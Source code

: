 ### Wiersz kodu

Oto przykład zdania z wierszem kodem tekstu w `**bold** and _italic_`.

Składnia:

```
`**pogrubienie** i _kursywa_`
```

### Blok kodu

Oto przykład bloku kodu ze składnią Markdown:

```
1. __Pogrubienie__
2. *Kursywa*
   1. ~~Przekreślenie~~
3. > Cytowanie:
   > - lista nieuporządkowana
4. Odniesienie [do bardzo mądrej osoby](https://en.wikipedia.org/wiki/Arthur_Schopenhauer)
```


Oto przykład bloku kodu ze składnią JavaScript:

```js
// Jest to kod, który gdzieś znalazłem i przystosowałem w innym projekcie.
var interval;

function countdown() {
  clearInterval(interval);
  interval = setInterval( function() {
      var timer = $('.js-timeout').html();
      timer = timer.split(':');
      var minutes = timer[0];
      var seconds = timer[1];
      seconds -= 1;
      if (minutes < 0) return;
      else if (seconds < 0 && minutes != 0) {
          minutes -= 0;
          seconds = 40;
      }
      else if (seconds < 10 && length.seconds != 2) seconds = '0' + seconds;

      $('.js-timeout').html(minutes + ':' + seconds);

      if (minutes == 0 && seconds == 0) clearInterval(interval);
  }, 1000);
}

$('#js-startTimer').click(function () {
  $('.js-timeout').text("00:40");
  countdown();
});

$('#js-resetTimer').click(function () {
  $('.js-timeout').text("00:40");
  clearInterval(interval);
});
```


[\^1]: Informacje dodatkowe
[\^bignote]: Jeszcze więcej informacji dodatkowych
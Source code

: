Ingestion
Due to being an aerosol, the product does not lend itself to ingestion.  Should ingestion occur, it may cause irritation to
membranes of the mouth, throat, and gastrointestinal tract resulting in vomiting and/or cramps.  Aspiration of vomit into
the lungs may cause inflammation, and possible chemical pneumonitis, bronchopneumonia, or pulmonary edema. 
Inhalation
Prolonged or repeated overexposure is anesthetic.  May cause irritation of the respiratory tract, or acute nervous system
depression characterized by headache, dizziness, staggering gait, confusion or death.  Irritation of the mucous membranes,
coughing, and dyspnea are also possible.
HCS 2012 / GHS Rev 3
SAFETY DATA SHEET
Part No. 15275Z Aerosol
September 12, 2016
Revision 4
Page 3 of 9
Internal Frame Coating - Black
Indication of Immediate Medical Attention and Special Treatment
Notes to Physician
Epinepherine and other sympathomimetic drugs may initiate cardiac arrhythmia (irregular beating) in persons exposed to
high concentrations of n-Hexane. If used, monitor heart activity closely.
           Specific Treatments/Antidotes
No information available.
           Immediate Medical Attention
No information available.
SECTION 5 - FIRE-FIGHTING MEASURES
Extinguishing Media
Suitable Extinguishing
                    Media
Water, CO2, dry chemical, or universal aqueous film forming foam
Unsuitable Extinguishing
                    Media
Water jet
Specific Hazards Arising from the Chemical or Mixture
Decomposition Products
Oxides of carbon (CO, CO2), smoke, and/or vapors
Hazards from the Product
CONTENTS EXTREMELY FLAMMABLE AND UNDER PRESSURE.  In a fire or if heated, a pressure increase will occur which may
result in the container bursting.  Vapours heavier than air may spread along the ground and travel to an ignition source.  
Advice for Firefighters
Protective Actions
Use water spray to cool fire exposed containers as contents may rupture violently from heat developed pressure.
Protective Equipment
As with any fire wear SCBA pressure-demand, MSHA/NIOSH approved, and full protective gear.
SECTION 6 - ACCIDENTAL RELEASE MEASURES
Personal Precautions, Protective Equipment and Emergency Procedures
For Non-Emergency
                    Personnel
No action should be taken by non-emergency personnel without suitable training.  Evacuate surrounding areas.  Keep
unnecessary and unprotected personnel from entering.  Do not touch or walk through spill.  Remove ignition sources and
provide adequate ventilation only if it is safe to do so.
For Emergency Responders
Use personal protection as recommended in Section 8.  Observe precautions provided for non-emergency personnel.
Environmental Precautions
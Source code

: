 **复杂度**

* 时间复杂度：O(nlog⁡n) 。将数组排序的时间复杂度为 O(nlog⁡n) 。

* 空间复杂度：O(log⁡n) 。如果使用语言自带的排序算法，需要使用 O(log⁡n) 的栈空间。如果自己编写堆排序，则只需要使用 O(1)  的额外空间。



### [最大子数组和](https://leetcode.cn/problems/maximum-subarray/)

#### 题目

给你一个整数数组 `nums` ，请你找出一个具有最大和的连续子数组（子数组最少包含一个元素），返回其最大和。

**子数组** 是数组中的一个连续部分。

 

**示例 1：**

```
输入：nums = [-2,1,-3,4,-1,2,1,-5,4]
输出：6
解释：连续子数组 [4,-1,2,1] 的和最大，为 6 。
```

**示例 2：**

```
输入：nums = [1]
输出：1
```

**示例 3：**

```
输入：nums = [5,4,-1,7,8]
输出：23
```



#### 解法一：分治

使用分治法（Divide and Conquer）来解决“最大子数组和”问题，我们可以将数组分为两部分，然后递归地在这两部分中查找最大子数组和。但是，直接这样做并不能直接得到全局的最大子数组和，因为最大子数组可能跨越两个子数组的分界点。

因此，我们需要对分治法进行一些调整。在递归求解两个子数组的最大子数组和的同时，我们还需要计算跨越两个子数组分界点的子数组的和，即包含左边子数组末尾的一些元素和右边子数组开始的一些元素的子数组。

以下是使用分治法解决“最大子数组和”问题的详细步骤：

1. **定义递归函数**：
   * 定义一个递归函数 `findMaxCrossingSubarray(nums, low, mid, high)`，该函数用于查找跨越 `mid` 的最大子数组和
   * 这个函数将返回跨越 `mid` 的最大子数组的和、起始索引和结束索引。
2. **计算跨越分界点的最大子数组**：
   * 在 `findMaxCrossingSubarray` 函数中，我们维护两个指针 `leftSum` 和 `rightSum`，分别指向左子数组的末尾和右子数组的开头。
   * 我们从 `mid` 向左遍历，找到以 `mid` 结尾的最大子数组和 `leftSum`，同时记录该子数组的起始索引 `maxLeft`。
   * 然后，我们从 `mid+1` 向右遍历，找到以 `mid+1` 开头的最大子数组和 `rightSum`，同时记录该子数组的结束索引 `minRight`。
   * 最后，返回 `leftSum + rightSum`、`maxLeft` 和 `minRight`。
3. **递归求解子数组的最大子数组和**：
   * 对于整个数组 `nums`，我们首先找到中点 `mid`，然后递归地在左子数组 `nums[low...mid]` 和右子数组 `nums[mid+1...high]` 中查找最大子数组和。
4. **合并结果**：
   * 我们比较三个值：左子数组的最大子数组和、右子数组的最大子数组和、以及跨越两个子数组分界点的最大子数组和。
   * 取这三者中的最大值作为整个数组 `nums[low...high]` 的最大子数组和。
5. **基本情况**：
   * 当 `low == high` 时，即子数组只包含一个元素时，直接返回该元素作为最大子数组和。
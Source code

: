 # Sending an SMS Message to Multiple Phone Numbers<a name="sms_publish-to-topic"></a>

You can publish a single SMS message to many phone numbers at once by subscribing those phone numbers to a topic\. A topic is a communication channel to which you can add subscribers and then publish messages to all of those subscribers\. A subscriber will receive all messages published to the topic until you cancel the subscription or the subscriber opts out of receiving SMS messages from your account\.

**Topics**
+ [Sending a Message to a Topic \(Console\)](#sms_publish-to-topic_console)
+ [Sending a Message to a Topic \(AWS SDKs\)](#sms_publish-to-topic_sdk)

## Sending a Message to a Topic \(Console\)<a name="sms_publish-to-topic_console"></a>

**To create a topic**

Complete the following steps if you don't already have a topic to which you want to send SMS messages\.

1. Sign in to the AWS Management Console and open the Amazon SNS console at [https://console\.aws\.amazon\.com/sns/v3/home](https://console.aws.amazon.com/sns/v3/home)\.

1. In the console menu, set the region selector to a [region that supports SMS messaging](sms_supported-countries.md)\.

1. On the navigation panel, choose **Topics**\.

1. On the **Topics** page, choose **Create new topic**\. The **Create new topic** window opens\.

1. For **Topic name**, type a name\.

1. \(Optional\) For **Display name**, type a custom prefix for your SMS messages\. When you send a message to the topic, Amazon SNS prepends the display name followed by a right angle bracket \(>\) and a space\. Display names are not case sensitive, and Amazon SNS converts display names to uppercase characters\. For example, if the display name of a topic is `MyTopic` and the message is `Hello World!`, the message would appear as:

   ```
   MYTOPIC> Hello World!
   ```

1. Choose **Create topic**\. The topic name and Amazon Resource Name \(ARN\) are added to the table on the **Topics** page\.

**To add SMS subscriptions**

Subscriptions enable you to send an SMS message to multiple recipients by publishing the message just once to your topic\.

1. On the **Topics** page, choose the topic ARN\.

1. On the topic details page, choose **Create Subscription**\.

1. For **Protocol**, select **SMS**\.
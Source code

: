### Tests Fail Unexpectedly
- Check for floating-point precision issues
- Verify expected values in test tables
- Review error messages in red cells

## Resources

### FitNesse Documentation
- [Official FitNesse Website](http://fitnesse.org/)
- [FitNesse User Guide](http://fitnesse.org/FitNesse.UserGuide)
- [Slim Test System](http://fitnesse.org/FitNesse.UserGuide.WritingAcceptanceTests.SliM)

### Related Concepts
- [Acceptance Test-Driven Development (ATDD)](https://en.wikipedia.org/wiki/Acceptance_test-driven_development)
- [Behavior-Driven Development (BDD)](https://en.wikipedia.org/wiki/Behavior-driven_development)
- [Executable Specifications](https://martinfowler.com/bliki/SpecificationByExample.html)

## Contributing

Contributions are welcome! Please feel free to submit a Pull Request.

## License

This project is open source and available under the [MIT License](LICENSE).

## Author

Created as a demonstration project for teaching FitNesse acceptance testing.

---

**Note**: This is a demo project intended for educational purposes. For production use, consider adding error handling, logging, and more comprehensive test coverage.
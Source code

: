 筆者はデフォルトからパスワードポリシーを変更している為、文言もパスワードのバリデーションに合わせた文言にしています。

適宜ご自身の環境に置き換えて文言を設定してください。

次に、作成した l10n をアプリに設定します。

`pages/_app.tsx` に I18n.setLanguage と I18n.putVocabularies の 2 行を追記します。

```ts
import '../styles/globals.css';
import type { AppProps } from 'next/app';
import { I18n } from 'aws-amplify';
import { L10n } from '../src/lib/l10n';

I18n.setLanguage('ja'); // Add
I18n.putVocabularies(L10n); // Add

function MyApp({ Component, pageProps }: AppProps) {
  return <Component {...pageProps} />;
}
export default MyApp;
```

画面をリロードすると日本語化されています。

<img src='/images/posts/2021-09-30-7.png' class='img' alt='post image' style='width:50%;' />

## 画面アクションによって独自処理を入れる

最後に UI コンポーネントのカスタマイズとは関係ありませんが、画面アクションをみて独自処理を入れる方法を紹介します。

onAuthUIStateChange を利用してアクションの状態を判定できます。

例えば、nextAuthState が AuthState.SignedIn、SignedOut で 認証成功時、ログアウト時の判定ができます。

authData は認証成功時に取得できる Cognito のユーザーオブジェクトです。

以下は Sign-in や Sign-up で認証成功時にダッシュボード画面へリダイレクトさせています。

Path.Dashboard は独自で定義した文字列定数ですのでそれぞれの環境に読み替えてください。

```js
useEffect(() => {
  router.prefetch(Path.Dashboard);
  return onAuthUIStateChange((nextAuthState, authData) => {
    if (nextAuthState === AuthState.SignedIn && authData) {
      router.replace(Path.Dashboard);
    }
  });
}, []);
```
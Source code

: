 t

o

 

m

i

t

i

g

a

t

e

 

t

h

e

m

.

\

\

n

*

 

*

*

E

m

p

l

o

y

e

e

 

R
————
Each line of the material above that includes the word "import" counts once; give the total number alone.

# TASK RESPONSE
4